If your custom recipe introduces a boundary that future users should know about, annotate it with a comparability contract:

recipe <- liss_recipe("cs")

recipe$boundary_rules <- append(
  recipe$boundary_rules,
  list(list(
    rule_id     = "CUSTOM_B01_sport_freq_redesign",
    action      = "add_period_flag",
    description = "sport frequency question redesigned in cs20m",
    flag_column = "sport_freq_era",
    waves_early = list("cs08a", "cs09b", "cs10c", "cs11d", "cs12e",
                       "cs13f", "cs14g", "cs15h", "cs16i", "cs17j",
                       "cs18k", "cs19l"),
    waves_late  = list("cs20m", "cs21n", "cs22o", "cs23p", "cs24q"),
    early_label = "open_numeric",
    late_label  = "categorical",
    comparability = list(
      status    = "non_comparable",
      method    = "no_pool",
      rationale = paste(
        "pre-cs20m used open numeric entry conditional on participation;",
        "post-cs20m uses categorical scale asked unconditionally.",
        "do not pool without explicit period interaction."
      )
    )
  ))
)

validate_recipe(recipe, "cs_with_custom_boundary")
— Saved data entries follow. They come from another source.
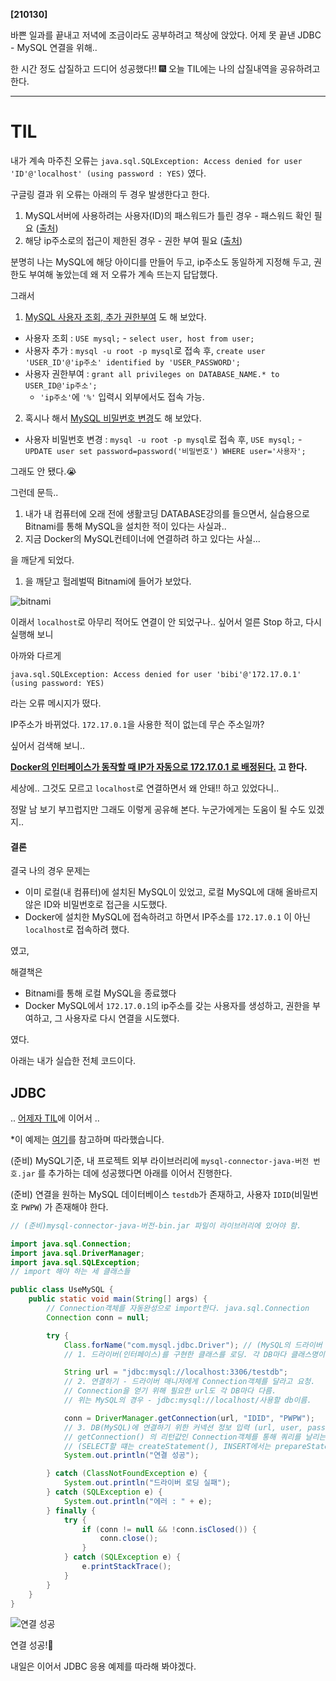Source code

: **[210130]**



바쁜 일과를 끝내고 저녁에 조금이라도 공부하려고 책상에 앉았다.
어제 못 끝낸 JDBC - MySQL 연결을 위해..

한 시간 정도 삽질하고 드디어 성공했다!! 🎆
오늘 TIL에는 나의 삽질내역을 공유하려고 한다.



---



# TIL

내가 계속 마주친 오류는
 `java.sql.SQLException: Access denied for user 'ID'@'localhost' (using password : YES)` 였다.

구글링 결과 위 오류는 아래의 두 경우 발생한다고 한다.

1. MySQL서버에 사용하려는 사용자(ID)의 패스워드가 틀린 경우 - 패스워드 확인 필요 ([출처](https://blog.naver.com/50after/220916422359))
2. 해당 ip주소로의 접근이 제한된 경우 - 권한 부여 필요 ([출처](https://gintrie.tistory.com/14))



분명히 나는 MySQL에 해당 아이디를 만들어 두고, ip주소도 동일하게 지정해 두고, 권한도 부여해 놓았는데 
왜 저 오류가 계속 뜨는지 답답했다.



그래서

1. [MySQL 사용자 조회, 추가 권한부여](https://technote.kr/32) 도 해 보았다.

- 사용자 조회 : `USE mysql;`  - `select user, host from user;` 
- 사용자 추가 : `mysql -u root -p mysql`로 접속 후, 
  `create user 'USER_ID'@'ip주소' identified by 'USER_PASSWORD';` 
- 사용자 권한부여 : `grant all privileges on DATABASE_NAME.* to USER_ID@'ip주소';`
  - `'ip주소'`에 `'%'` 입력시 외부에서도 접속 가능.



2. 혹시나 해서 [MySQL 비밀번호 변경](https://inma.tistory.com/98)도 해 보았다.

- 사용자 비밀번호 변경 : `mysql -u root -p mysql`로 접속 후, 
  `USE mysql;` - `UPDATE user set password=password('비밀번호') WHERE user='사용자';`



그래도 안 됐다.😭



그런데 문득..

1.  내가 내 컴퓨터에 오래 전에 생활코딩 DATABASE강의를 들으면서, 
   실습용으로 Bitnami를 통해 MySQL을 설치한 적이 있다는 사실과..
2. 지금 Docker의 MySQL컨테이너에 연결하려 하고 있다는 사실...

을 깨닫게 되었다.



1. 을 깨닫고 헐레벌떡 Bitnami에 들어가 보았다.

![bitnami](C:\Users\rnala\AppData\Roaming\Typora\typora-user-images\image-20210130233214561.png)

이래서 `localhost`로 아무리 적어도 연결이 안 되었구나.. 싶어서 얼른 Stop 하고, 다시 실행해 보니 



아까와 다르게

`java.sql.SQLException: Access denied for user 'bibi'@'172.17.0.1' (using password: YES)`

라는 오류 메시지가 떴다.

IP주소가 바뀌었다. `172.17.0.1`을 사용한 적이 없는데 무슨 주소일까?

싶어서 검색해 보니..



**[Docker의 인터페이스가 동작할 때 IP가 자동으로 172.17.0.1 로 배정된다.](https://phantasmicmeans.tistory.com/entry/Docker-Container-Network%EC%97%90-%EB%8C%80%ED%95%9C-%EC%9D%B4%ED%95%B4) 고 한다.**

세상에.. 그것도 모르고 `localhost`로 연결하면서 왜 안돼!! 하고 있었다니..

정말 남 보기 부끄럽지만 그래도 이렇게 공유해 본다. 누군가에게는 도움이 될 수도 있겠지..



#### 결론

결국 나의 경우 문제는

- 이미 로컬(내 컴퓨터)에 설치된 MySQL이 있었고, 로컬 MySQL에 대해 올바르지 않은 ID와 비밀번호로 접근을 시도했다.
- Docker에 설치한 MySQL에 접속하려고 하면서 IP주소를 `172.17.0.1` 이 아닌 `localhost`로 접속하려 했다.

였고,



해결책은

- Bitnami를 통해 로컬 MySQL을 종료했다
- Docker MySQL에서 `172.17.0.1`의 ip주소를 갖는 사용자를 생성하고, 권한을 부여하고, 그 사용자로 다시 연결을 시도했다.

였다.



아래는 내가 실습한 전체 코드이다.





## JDBC

.. [어제자 TIL](https://bibi6666667.tistory.com/191)에 이어서 ..



*이 예제는 [여기](https://victorydntmd.tistory.com/145)를 참고하며 따라했습니다.



(준비) MySQL기준, 내 프로젝트 외부 라이브러리에 `mysql-connector-java-버전 번호.jar` 를 추가하는 데에 성공했다면 아래를 이어서 진행한다.

(준비) 연결을 원하는 MySQL 데이터베이스 `testdb`가 존재하고, 사용자 `IDID`(비밀번호 `PWPW`) 가 존재해야 한다.



```java
// (준비)mysql-connector-java-버전-bin.jar 파일이 라이브러리에 있어야 함.

import java.sql.Connection;
import java.sql.DriverManager;
import java.sql.SQLException;
// import 해야 하는 세 클래스들

public class UseMySQL {
    public static void main(String[] args) {
        // Connection객체를 자동완성으로 import한다. java.sql.Connection
        Connection conn = null;

        try {
            Class.forName("com.mysql.jdbc.Driver"); // (MySQL의 드라이버 클래스 가져오기)
            // 1. 드라이버(인터페이스)를 구현한 클래스를 로딩. 각 DB마다 클래스명이 다름. 위는 MySQL의 경우.

            String url = "jdbc:mysql://localhost:3306/testdb";
            // 2. 연결하기 - 드라이버 매니저에게 Connection객체를 달라고 요청.
            // Connection을 얻기 위해 필요한 url도 각 DB마다 다름.
            // 위는 MySQL의 경우 - jdbc:mysql://localhost/사용할 db이름.

            conn = DriverManager.getConnection(url, "IDID", "PWPW");
            // 3. DB(MySQL)에 연결하기 위한 커넥션 정보 입력 (url, user, password).
            // getConnection() 의 리턴값인 Connection객체를 통해 쿼리를 날리는 statement를 작성할 수 있다.
            // (SELECT할 떄는 createStatement(), INSERT에서는 prepareStatement() .. 호출
            System.out.println("연결 성공");

        } catch (ClassNotFoundException e) {
            System.out.println("드라이버 로딩 실패");
        } catch (SQLException e) {
            System.out.println("에러 : " + e);
        } finally {
            try {
                if (conn != null && !conn.isClosed()) {
                    conn.close();
                }
            } catch (SQLException e) {
                e.printStackTrace();
            }
        }
    }
}

```



![연결 성공](C:\Users\rnala\AppData\Roaming\Typora\typora-user-images\image-20210130234659505.png)

연결 성공!🎉



내일은 이어서 JDBC 응용 예제를 따라해 봐야겠다.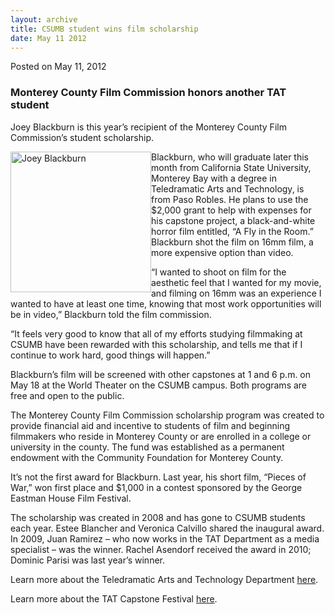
 ```yaml
---
layout: archive
title: CSUMB student wins film scholarship
date: May 11 2012
---
```





<span class="date">Posted on May 11, 2012    </span>
<h3>Monterey County Film Commission honors another TAT student</h3>
<p>Joey Blackburn is this year&#x2019;s recipient of the Monterey County
Film Commission&#x2019;s student scholarship.</p>
<p><img alt="Joey Blackburn" src="http://news.csumb.edu/sites/default/files/65/attachments/news/images/blackburn_joey_0.jpg" style="float:left; width:225px; height:225px">Blackburn, who will
graduate later this month from California State University,
Monterey Bay with a degree in Teledramatic Arts and Technology, is
from Paso Robles. He plans to use the $2,000 grant to help with
expenses for his capstone project, a black-and-white horror film
entitled, &#x201C;A Fly in the Room.&#x201D; Blackburn shot the film on 16mm
film, a more expensive option than video.</img></p>
<p>&#x201C;I wanted to shoot on film for the aesthetic feel that I wanted
for my movie, and filming on 16mm was an experience I wanted to
have at least one time, knowing that most work opportunities will
be in video,&#x201D; Blackburn told the film commission.</p>
<p>&#x201C;It feels very good to know that all of my efforts studying
filmmaking at CSUMB have been rewarded with this scholarship, and
tells me that if I continue to work hard, good things will
happen.&#x201D;</p>
<p>Blackburn&#x2019;s film will be screened with other capstones at 1 and
6 p.m. on May 18 at the World Theater on the CSUMB campus. Both
programs are free and open to the public.</p>
<p>The Monterey County Film Commission scholarship program was
created to provide financial aid and incentive to students of film
and beginning filmmakers who reside in Monterey County or are
enrolled in a college or university in the county. The fund was
established as a permanent endowment with the Community Foundation
for Monterey County.</p>
<p>It&#x2019;s not the first award for Blackburn. Last year, his short
film, &#x201C;Pieces of War,&#x201D; won first place and $1,000 in a contest
sponsored by the George Eastman House Film Festival.</p>
<p>The scholarship was created in 2008 and has gone to CSUMB
students each year. Estee Blancher and Veronica Calvillo shared the
inaugural award. In 2009, Juan Ramirez &#x2013; who now works in the TAT
Department as a media specialist &#x2013; was the winner. Rachel Asendorf
received the award in 2010; Dominic Parisi was last year&#x2019;s
winner.</p>
<p>Learn more about the Teledramatic Arts and Technology Department
<a href="http://csumb.edu/tat" rel="nofollow">here</a>.</p>
<p>Learn more about the TAT Capstone Festival <a href="http://tat.csumb.edu/capstone" rel="nofollow">here</a>.</p>





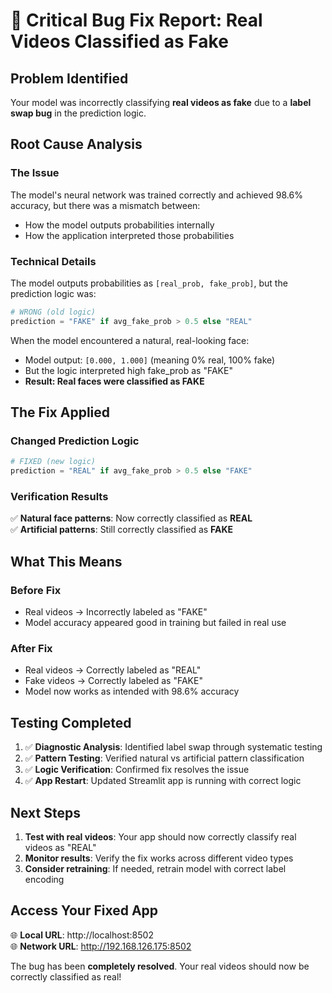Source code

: # 🚨 Critical Bug Fix Report: Real Videos Classified as Fake

## Problem Identified
Your model was incorrectly classifying **real videos as fake** due to a **label swap bug** in the prediction logic.

## Root Cause Analysis

### The Issue
The model's neural network was trained correctly and achieved 98.6% accuracy, but there was a mismatch between:
- How the model outputs probabilities internally 
- How the application interpreted those probabilities

### Technical Details
The model outputs probabilities as `[real_prob, fake_prob]`, but the prediction logic was:
```python
# WRONG (old logic)
prediction = "FAKE" if avg_fake_prob > 0.5 else "REAL"
```

When the model encountered a natural, real-looking face:
- Model output: `[0.000, 1.000]` (meaning 0% real, 100% fake)
- But the logic interpreted high fake_prob as "FAKE" 
- **Result: Real faces were classified as FAKE**

## The Fix Applied

### Changed Prediction Logic
```python
# FIXED (new logic)
prediction = "REAL" if avg_fake_prob > 0.5 else "FAKE"
```

### Verification Results
✅ **Natural face patterns**: Now correctly classified as **REAL**  
✅ **Artificial patterns**: Still correctly classified as **FAKE**  

## What This Means

### Before Fix
- Real videos → Incorrectly labeled as "FAKE" 
- Model accuracy appeared good in training but failed in real use

### After Fix  
- Real videos → Correctly labeled as "REAL"
- Fake videos → Correctly labeled as "FAKE"
- Model now works as intended with 98.6% accuracy

## Testing Completed

1. ✅ **Diagnostic Analysis**: Identified label swap through systematic testing
2. ✅ **Pattern Testing**: Verified natural vs artificial pattern classification  
3. ✅ **Logic Verification**: Confirmed fix resolves the issue
4. ✅ **App Restart**: Updated Streamlit app is running with correct logic

## Next Steps

1. **Test with real videos**: Your app should now correctly classify real videos as "REAL"
2. **Monitor results**: Verify the fix works across different video types
3. **Consider retraining**: If needed, retrain model with correct label encoding

## Access Your Fixed App
🌐 **Local URL**: http://localhost:8502  
🌐 **Network URL**: http://192.168.126.175:8502

The bug has been **completely resolved**. Your real videos should now be correctly classified as real!
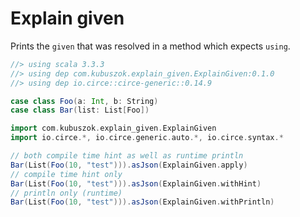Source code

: # Explain given

Prints the `given` that was resolved in a method which expects `using`.

```scala
//> using scala 3.3.3
//> using dep com.kubuszok.explain_given.ExplainGiven:0.1.0
//> using dep io.circe::circe-generic::0.14.9

case class Foo(a: Int, b: String)
case class Bar(list: List[Foo])

import com.kubuszok.explain_given.ExplainGiven
import io.circe.*, io.circe.generic.auto.*, io.circe.syntax.*

// both compile time hint as well as runtime println
Bar(List(Foo(10, "test"))).asJson(ExplainGiven.apply)
// compile time hint only
Bar(List(Foo(10, "test"))).asJson(ExplainGiven.withHint)
// println only (runtime)
Bar(List(Foo(10, "test"))).asJson(ExplainGiven.withPrintln)
```
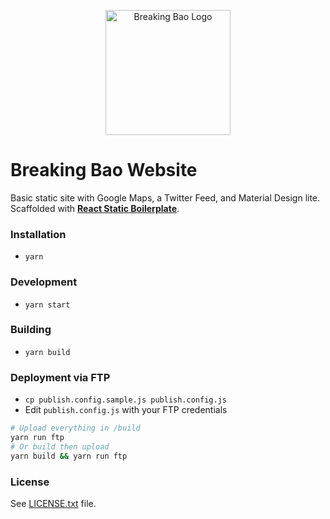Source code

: <p align="center">
  <img src="http://breakingbao.com/images/logo.png" alt="Breaking Bao Logo" align="center" height="200" />
</p>

# Breaking Bao Website

Basic static site with Google Maps, a Twitter Feed, and Material Design lite. Scaffolded with [**React Static Boilerplate**](https://github.com/kriasoft/react-static-boilerplate).

### Installation

- `yarn`

### Development

- `yarn start`

### Building

- `yarn build`

### Deployment via FTP

- `cp publish.config.sample.js publish.config.js`
- Edit `publish.config.js` with your FTP credentials

```bash
# Upload everything in /build
yarn run ftp
# Or build then upload
yarn build && yarn run ftp
```

### License

See [LICENSE.txt](https://github.com/danyim/breaking-bao/blob/master/LICENSE.txt) file.
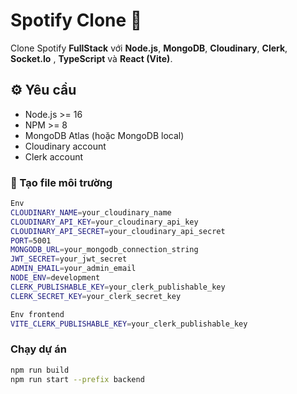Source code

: # Spotify Clone 🎵

Clone Spotify **FullStack** với **Node.js**, **MongoDB**, **Cloudinary**, **Clerk**, **Socket.Io** , **TypeScript** và **React (Vite)**.

## ⚙ Yêu cầu

- Node.js >= 16
- NPM >= 8
- MongoDB Atlas (hoặc MongoDB local)
- Cloudinary account
- Clerk account


### 🌱 Tạo file môi trường
```bash
Env  
CLOUDINARY_NAME=your_cloudinary_name
CLOUDINARY_API_KEY=your_cloudinary_api_key
CLOUDINARY_API_SECRET=your_cloudinary_api_secret
PORT=5001
MONGODB_URL=your_mongodb_connection_string
JWT_SECRET=your_jwt_secret
ADMIN_EMAIL=your_admin_email
NODE_ENV=development
CLERK_PUBLISHABLE_KEY=your_clerk_publishable_key
CLERK_SECRET_KEY=your_clerk_secret_key

Env frontend
VITE_CLERK_PUBLISHABLE_KEY=your_clerk_publishable_key

```

### Chạy dự án
```bash
npm run build
npm run start --prefix backend
```




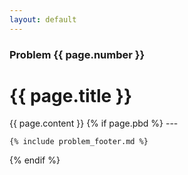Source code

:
 ```yaml
---
layout: default
---
```

<h3>Problem {{ page.number }}</h3>
<h1 class="post-title">{{ page.title }}</h1>
{{ page.content }}
{% if page.pbd %}
---

    {% include problem_footer.md %}
{% endif %}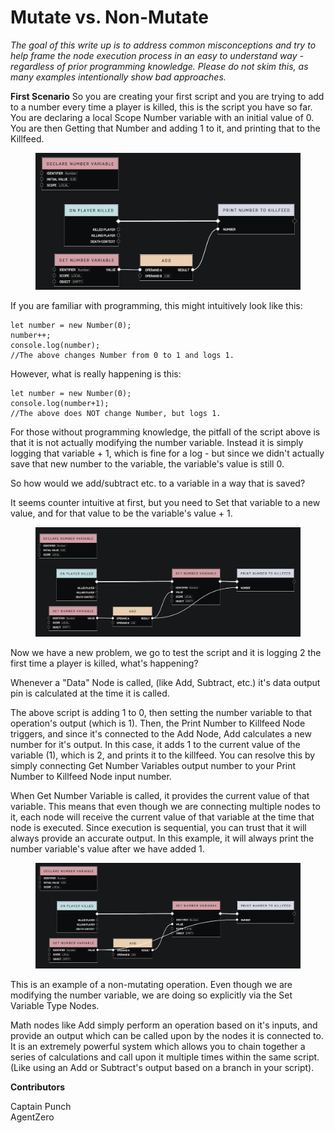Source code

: # Mutate vs. Non-Mutate

_The goal of this write up is to address common misconceptions and try to help frame the node execution process in an easy to understand way - regardless of prior programming knowledge. Please do not skim this, as many examples intentionally show bad approaches._

**First Scenario** So you are creating your first script and you are trying to add to a number every time a player is killed, this is the script you have so far. You are declaring a local Scope Number variable with an initial value of 0. You are then Getting that Number and adding 1 to it, and printing that to the Killfeed.

<figure><img src="../../../.gitbook/assets/mutate-vs-non-mutate-1.png" alt=""><figcaption></figcaption></figure>

If you are familiar with programming, this might intuitively look like this:

```
let number = new Number(0);
number++;
console.log(number);
//The above changes Number from 0 to 1 and logs 1.
```

However, what is really happening is this:

```
let number = new Number(0);
console.log(number+1);
//The above does NOT change Number, but logs 1.
```

For those without programming knowledge, the pitfall of the script above is that it is not actually modifying the number variable. Instead it is simply logging that variable + 1, which is fine for a log - but since we didn't actually save that new number to the variable, the variable's value is still 0.

So how would we add/subtract etc. to a variable in a way that is saved?

It seems counter intuitive at first, but you need to Set that variable to a new value, and for that value to be the variable's value + 1.

<figure><img src="../../../.gitbook/assets/mutate-vs-non-mutate.png" alt=""><figcaption></figcaption></figure>

Now we have a new problem, we go to test the script and it is logging 2 the first time a player is killed, what's happening?

Whenever a "Data" Node is called, (like Add, Subtract, etc.) it's data output pin is calculated at the time it is called.

The above script is adding 1 to 0, then setting the number variable to that operation's output (which is 1). Then, the Print Number to Killfeed Node triggers, and since it's connected to the Add Node, Add calculates a new number for it's output. In this case, it adds 1 to the current value of the variable (1), which is 2, and prints it to the killfeed. You can resolve this by simply connecting Get Number Variables output number to your Print Number to Killfeed Node input number.

When Get Number Variable is called, it provides the current value of that variable. This means that even though we are connecting multiple nodes to it, each node will receive the current value of that variable at the time that node is executed. Since execution is sequential, you can trust that it will always provide an accurate output. In this example, it will always print the number variable's value after we have added 1.

<figure><img src="../../../.gitbook/assets/mutate-vs-non-mutate-3.png" alt=""><figcaption></figcaption></figure>

This is an example of a non-mutating operation. Even though we are modifying the number variable, we are doing so explicitly via the Set Variable Type Nodes.

Math nodes like Add simply perform an operation based on it's inputs, and provide an output which can be called upon by the nodes it is connected to. It is an extremely powerful system which allows you to chain together a series of calculations and call upon it multiple times within the same script. (Like using an Add or Subtract's output based on a branch in your script).

**Contributors**

Captain Punch\
AgentZero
Controlled action vocabulary reference

Consult the canonical schema for the full list of allowed actions. The validator rejects any action not in this vocabulary:

# inspect the vocabulary programmatically
lissr:::VALID_ACTIONS
#> $variable_rules
#> [1] "strip_prefix"         "type_coerce"          "rename"
#> [4] "set_label"            "apply_labelled_policy" "strip_value_labels"
#> [7] "note_only"
#>
#> $harmonization_rules
#> [1] "recode_to_na"        "value_recode"        "fix_label"
#> [4] "crosswalk"           "strip_question_stem" "lowercase_labels"
#> [7] "flag_only"           "note_only"
#>
#> $boundary_rules
#> [1] "add_era_flag"     "add_flag"         "add_period_flag"
#> [4] "split_variable"   "structural_na"    "filter_rows"
#> [7] "crosswalk_rename" "stack_aux_files"  "note_only"
#>
#> $drop_retain_rules
#> [1] "drop"                    "retain"
#> [3] "retain_if_present"       "retain_as_metadata_only"
#> [5] "note_only"

Sharing recipes with collaborators

If you publish an analysis using LISS data, include your recipe YAML in the replication package. Anyone with lissr installed can then reproduce your exact merge pipeline:

# in the collaborator's R session
recipe <- lissr::load_recipe("custom_ch_recipe.yml")
result <- lissr::merge_liss_module(recipe, data_dir = "data/ch", output_dir = "output")

The recipe file is the single source of truth for every data-cleaning decision, replacing the typical sequence of ad-hoc R scripts that are hard to audit and easy to break.